Aim of the exercise = Please transcribe the entries below without changing a single character.

○ ○ ○ ○ ○ ○ ○

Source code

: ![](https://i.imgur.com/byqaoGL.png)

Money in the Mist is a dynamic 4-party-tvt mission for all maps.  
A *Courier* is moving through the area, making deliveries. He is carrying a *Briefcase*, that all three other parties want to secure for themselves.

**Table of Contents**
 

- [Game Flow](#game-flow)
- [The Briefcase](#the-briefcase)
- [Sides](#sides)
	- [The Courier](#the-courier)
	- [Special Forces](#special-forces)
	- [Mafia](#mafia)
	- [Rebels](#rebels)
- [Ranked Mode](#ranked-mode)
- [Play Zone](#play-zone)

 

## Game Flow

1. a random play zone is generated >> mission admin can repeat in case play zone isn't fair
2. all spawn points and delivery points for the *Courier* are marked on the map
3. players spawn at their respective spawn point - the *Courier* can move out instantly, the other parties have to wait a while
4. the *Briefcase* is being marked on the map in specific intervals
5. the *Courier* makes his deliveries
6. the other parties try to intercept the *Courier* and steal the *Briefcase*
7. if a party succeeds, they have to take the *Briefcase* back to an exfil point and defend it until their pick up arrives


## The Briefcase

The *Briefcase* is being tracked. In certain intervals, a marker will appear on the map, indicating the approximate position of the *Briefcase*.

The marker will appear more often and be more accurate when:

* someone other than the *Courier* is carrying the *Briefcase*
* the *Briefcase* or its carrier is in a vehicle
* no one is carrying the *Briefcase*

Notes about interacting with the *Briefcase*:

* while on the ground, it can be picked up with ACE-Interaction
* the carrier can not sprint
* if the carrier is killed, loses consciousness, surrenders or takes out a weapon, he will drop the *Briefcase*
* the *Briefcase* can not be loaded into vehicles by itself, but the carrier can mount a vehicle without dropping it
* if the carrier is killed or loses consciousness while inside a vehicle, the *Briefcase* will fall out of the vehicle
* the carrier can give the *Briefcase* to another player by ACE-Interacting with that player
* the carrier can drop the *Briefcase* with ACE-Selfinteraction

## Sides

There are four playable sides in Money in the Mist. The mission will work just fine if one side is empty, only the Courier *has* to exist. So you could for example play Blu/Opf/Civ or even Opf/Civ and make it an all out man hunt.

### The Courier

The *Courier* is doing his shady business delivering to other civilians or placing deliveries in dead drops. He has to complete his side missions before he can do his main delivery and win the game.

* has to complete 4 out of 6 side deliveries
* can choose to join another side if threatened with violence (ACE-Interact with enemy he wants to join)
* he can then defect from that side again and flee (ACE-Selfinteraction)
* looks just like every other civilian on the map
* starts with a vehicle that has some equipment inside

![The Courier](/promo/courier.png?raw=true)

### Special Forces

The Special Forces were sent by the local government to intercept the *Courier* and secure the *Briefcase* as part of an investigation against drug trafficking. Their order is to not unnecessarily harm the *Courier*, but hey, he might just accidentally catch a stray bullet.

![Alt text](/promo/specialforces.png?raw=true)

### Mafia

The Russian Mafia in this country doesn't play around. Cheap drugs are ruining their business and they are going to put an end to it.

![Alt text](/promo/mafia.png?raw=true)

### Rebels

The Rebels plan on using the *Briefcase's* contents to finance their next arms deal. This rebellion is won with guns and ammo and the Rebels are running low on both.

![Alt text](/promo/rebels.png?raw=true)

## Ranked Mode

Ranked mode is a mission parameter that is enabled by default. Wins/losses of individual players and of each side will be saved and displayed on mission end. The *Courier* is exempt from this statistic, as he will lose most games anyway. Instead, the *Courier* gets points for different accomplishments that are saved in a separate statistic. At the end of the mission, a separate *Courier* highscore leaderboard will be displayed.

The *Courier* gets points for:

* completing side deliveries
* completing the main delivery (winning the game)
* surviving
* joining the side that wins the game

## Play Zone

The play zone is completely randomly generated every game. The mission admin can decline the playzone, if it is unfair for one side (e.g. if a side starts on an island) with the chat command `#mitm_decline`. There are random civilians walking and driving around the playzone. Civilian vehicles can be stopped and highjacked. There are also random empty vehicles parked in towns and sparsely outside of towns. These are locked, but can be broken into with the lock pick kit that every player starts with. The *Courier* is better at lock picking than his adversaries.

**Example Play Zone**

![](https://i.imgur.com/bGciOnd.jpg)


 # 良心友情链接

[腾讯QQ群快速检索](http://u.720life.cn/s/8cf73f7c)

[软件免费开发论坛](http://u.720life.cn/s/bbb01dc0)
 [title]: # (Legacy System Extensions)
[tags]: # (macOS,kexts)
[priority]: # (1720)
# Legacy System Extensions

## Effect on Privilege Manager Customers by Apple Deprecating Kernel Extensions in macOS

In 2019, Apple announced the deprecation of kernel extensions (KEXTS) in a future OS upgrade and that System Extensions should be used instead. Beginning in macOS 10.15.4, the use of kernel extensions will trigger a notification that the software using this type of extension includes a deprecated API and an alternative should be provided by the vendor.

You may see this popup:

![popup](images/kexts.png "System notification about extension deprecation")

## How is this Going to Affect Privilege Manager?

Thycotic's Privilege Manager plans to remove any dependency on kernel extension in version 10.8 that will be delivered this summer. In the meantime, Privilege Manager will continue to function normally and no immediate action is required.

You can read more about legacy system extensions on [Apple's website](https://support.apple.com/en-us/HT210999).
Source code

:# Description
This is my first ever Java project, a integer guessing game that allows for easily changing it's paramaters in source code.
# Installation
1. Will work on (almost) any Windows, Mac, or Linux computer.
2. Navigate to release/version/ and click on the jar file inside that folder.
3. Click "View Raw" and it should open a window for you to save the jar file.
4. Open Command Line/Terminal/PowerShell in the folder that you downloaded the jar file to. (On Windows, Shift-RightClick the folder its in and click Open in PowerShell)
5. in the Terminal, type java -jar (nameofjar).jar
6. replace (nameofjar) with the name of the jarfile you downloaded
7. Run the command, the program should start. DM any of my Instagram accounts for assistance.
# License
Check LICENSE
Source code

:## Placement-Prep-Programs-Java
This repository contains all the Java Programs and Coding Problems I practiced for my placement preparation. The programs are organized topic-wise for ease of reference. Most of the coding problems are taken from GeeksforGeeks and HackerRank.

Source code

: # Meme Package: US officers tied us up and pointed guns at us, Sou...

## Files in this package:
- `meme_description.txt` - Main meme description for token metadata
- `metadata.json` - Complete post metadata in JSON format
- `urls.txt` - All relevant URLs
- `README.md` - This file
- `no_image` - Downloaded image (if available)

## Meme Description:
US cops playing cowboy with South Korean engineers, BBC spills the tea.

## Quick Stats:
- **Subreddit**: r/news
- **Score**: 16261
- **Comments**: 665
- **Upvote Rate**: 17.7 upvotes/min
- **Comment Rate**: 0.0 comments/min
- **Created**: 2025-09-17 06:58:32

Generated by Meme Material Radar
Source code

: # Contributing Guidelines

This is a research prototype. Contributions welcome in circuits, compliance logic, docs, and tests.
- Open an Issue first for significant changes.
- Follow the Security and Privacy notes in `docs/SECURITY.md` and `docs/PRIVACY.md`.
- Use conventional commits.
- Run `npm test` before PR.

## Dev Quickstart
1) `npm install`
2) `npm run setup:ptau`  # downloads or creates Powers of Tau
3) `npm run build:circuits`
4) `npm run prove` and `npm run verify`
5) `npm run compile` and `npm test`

○ ○ ○ ○ ○ ○ ○

Your response =
Source code

: ![](https://i.imgur.com/byqaoGL.png)

Money in the Mist is a dynamic 4-party-tvt mission for all maps.  
A *Courier* is moving through the area, making deliveries. He is carrying a *Briefcase*, that all three other parties want to secure for themselves.

**Table of Contents**
 

- [Game Flow](#game-flow)
- [The Briefcase](#the-briefcase)
- [Sides](#sides)
	- [The Courier](#the-courier)
	- [Special Forces](#special-forces)
	- [Mafia](#mafia)
	- [Rebels](#rebels)
- [Ranked Mode](#ranked-mode)
- [Play Zone](#play-zone)

 

## Game Flow

1. a random play zone is generated >> mission admin can repeat in case play zone isn't fair
2. all spawn points and delivery points for the *Courier* are marked on the map
3. players spawn at their respective spawn point - the *Courier* can move out instantly, the other parties have to wait a while
4. the *Briefcase* is being marked on the map in specific intervals
5. the *Courier* makes his deliveries
6. the other parties try to intercept the *Courier* and steal the *Briefcase*
7. if a party succeeds, they have to take the *Briefcase* back to an exfil point and defend it until their pick up arrives


## The Briefcase

The *Briefcase* is being tracked. In certain intervals, a marker will appear on the map, indicating the approximate position of the *Briefcase*.

The marker will appear more often and be more accurate when:

* someone other than the *Courier* is carrying the *Briefcase*
* the *Briefcase* or its carrier is in a vehicle
* no one is carrying the *Briefcase*

Notes about interacting with the *Briefcase*:

* while on the ground, it can be picked up with ACE-Interaction
* the carrier can not sprint
* if the carrier is killed, loses consciousness, surrenders or takes out a weapon, he will drop the *Briefcase*
* the *Briefcase* can not be loaded into vehicles by itself, but the carrier can mount a vehicle without dropping it
* if the carrier is killed or loses consciousness while inside a vehicle, the *Briefcase* will fall out of the vehicle
* the carrier can give the *Briefcase* to another player by ACE-Interacting with that player
* the carrier can drop the *Briefcase* with ACE-Selfinteraction

## Sides

There are four playable sides in Money in the Mist. The mission will work just fine if one side is empty, only the Courier *has* to exist. So you could for example play Blu/Opf/Civ or even Opf/Civ and make it an all out man hunt.

### The Courier

The *Courier* is doing his shady business delivering to other civilians or placing deliveries in dead drops. He has to complete his side missions before he can do his main delivery and win the game.

* has to complete 4 out of 6 side deliveries
* can choose to join another side if threatened with violence (ACE-Interact with enemy he wants to join)
* he can then defect from that side again and flee (ACE-Selfinteraction)
* looks just like every other civilian on the map
* starts with a vehicle that has some equipment inside

![The Courier](/promo/courier.png?raw=true)

### Special Forces

The Special Forces were sent by the local government to intercept the *Courier* and secure the *Briefcase* as part of an investigation against drug trafficking. Their order is to not unnecessarily harm the *Courier*, but hey, he might just accidentally catch a stray bullet.

![Alt text](/promo/specialforces.png?raw=true)

### Mafia

The Russian Mafia in this country doesn't play around. Cheap drugs are ruining their business and they are going to put an end to it.

![Alt text](/promo/mafia.png?raw=true)

### Rebels

The Rebels plan on using the *Briefcase's* contents to finance their next arms deal. This rebellion is won with guns and ammo and the Rebels are running low on both.

![Alt text](/promo/rebels.png?raw=true)

## Ranked Mode

Ranked mode is a mission parameter that is enabled by default. Wins/losses of individual players and of each side will be saved and displayed on mission end. The *Courier* is exempt from this statistic, as he will lose most games anyway. Instead, the *Courier* gets points for different accomplishments that are saved in a separate statistic. At the end of the mission, a separate *Courier* highscore leaderboard will be displayed.

The *Courier* gets points for:

* completing side deliveries
* completing the main delivery (winning the game)
* surviving
* joining the side that wins the game

## Play Zone

The play zone is completely randomly generated every game. The mission admin can decline the playzone, if it is unfair for one side (e.g. if a side starts on an island) with the chat command `#mitm_decline`. There are random civilians walking and driving around the playzone. Civilian vehicles can be stopped and highjacked. There are also random empty vehicles parked in towns and sparsely outside of towns. These are locked, but can be broken into with the lock pick kit that every player starts with. The *Courier* is better at lock picking than his adversaries.

**Example Play Zone**

![](https://i.imgur.com/bGciOnd.jpg)


 # 良心友情链接

[腾讯QQ群快速检索](http://u.720life.cn/s/8cf73f7c)

[软件免费开发论坛](http://u.720life.cn/s/bbb01dc0)
 [title]: # (Legacy System Extensions)
[tags]: # (macOS,kexts)
[priority]: # (1720)
# Legacy System Extensions

## Effect on Privilege Manager Customers by Apple Deprecating Kernel Extensions in macOS

In 2019, Apple announced the deprecation of kernel extensions (KEXTS) in a future OS upgrade and that System Extensions should be used instead. Beginning in macOS 10.15.4, the use of kernel extensions will trigger a notification that the software using this type of extension includes a deprecated API and an alternative should be provided by the vendor.

You may see this popup:

![popup](images/kexts.png "System notification about extension deprecation")

## How is this Going to Affect Privilege Manager?

Thycotic's Privilege Manager plans to remove any dependency on kernel extension in version 10.8 that will be delivered this summer. In the meantime, Privilege Manager will continue to function normally and no immediate action is required.

You can read more about legacy system extensions on [Apple's website](https://support.apple.com/en-us/HT210999).
Source code

:# Description
This is my first ever Java project, a integer guessing game that allows for easily changing it's paramaters in source code.
# Installation
1. Will work on (almost) any Windows, Mac, or Linux computer.
2. Navigate to release/version/ and click on the jar file inside that folder.
3. Click "View Raw" and it should open a window for you to save the jar file.
4. Open Command Line/Terminal/PowerShell in the folder that you downloaded the jar file to. (On Windows, Shift-RightClick the folder its in and click Open in PowerShell)
5. in the Terminal, type java -jar (nameofjar).jar
6. replace (nameofjar) with the name of the jarfile you downloaded
7. Run the command, the program should start. DM any of my Instagram accounts for assistance.
# License
Check LICENSE
Source code

:## Placement-Prep-Programs-Java
This repository contains all the Java Programs and Coding Problems I practiced for my placement preparation. The programs are organized topic-wise for ease of reference. Most of the coding problems are taken from GeeksforGeeks and HackerRank.

Source code

: # Meme Package: US officers tied us up and pointed guns at us, Sou...

## Files in this package:
- `meme_description.txt` - Main meme description for token metadata
- `metadata.json` - Complete post metadata in JSON format
- `urls.txt` - All relevant URLs
- `README.md` - This file
- `no_image` - Downloaded image (if available)

## Meme Description:
US cops playing cowboy with South Korean engineers, BBC spills the tea.

## Quick Stats:
- **Subreddit**: r/news
- **Score**: 16261
- **Comments**: 665
- **Upvote Rate**: 17.7 upvotes/min
- **Comment Rate**: 0.0 comments/min
- **Created**: 2025-09-17 06:58:32

Generated by Meme Material Radar
Source code

: # Contributing Guidelines

This is a research prototype. Contributions welcome in circuits, compliance logic, docs, and tests.
- Open an Issue first for significant changes.
- Follow the Security and Privacy notes in `docs/SECURITY.md` and `docs/PRIVACY.md`.
- Use conventional commits.
- Run `npm test` before PR.

## Dev Quickstart
1) `npm install`
2) `npm run setup:ptau`  # downloads or creates Powers of Tau
3) `npm run build:circuits`
4) `npm run prove` and `npm run verify`
5) `npm run compile` and `npm test`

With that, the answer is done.